- Work to complete -
Within the records below is a range that opens at the line with "## 0.1.1 (2021-12-07)" and closes at the line with "Tabs、Tab、SwitchButton... support vibration.". Return that range word for word, both ends included, and only that range.

- Data to examine -
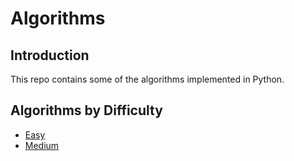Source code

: # Algorithms

## Introduction

This repo contains some of the algorithms implemented in Python.

## Algorithms by Difficulty

- [Easy](https://github.com/Nischal2015/algorithms/tree/main/algorithms/Easy)
- [Medium](https://github.com/Nischal2015/algorithms/tree/main/algorithms/Medium)
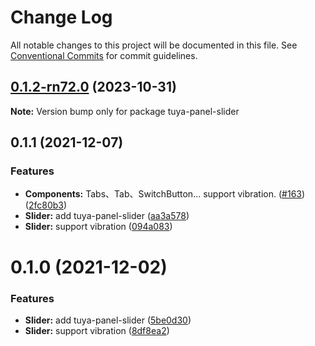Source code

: # Change Log

All notable changes to this project will be documented in this file.
See [Conventional Commits](https://conventionalcommits.org) for commit guidelines.

## [0.1.2-rn72.0](https://github.com/tuya/tuya-panel-kit/compare/tuya-panel-slider@0.1.1...tuya-panel-slider@0.1.2-rn72.0) (2023-10-31)

**Note:** Version bump only for package tuya-panel-slider





## 0.1.1 (2021-12-07)


### Features

* **Components:** Tabs、Tab、SwitchButton... support vibration. ([#163](https://github.com/tuya/tuya-panel-kit/issues/163)) ([2fc80b3](https://github.com/tuya/tuya-panel-kit/commit/2fc80b3924890e9f5076475472ac5d5b41f17f33))
* **Slider:** add tuya-panel-slider ([aa3a578](https://github.com/tuya/tuya-panel-kit/commit/aa3a5783d0b2fb2cc6dc89a674be90b1d427adcb))
* **Slider:** support vibration ([094a083](https://github.com/tuya/tuya-panel-kit/commit/094a083dd2de515f0b50e01e0d09c0714950d9fb))





# 0.1.0 (2021-12-02)


### Features

* **Slider:** add tuya-panel-slider ([5be0d30](https://github.com/tuya/tuya-panel-kit/commit/5be0d304301817a93dc6a2804d8c2e9556273311))
* **Slider:** support vibration ([8df8ea2](https://github.com/tuya/tuya-panel-kit/commit/8df8ea22751305b087c75bcf917d22733219b45e))
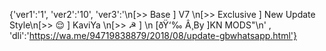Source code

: {'ver1':'1', 'ver2':'10', 'ver3':'\n[>> Base ] V7 \n[>> Exclusive ] New Update Style\n[>> 😌 ] KaviYa \n[>> ☭ ] \n [ðŸ‘‰ Â¸By ]KN MODS"\n' , 'dli':'https://wa.me/94719838879/2018/08/update-gbwhatsapp.html'}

- Your response -
## 0.1.1 (2021-12-07)


### Features

* **Components:** Tabs、Tab、SwitchButton... support vibration. ([#163](https://github.com/tuya/tuya-panel-kit/issues/163)) ([2fc80b3](https://github.com/tuya/tuya-panel-kit/commit/2fc80b3924890e9f5076475472ac5d5b41f17f33))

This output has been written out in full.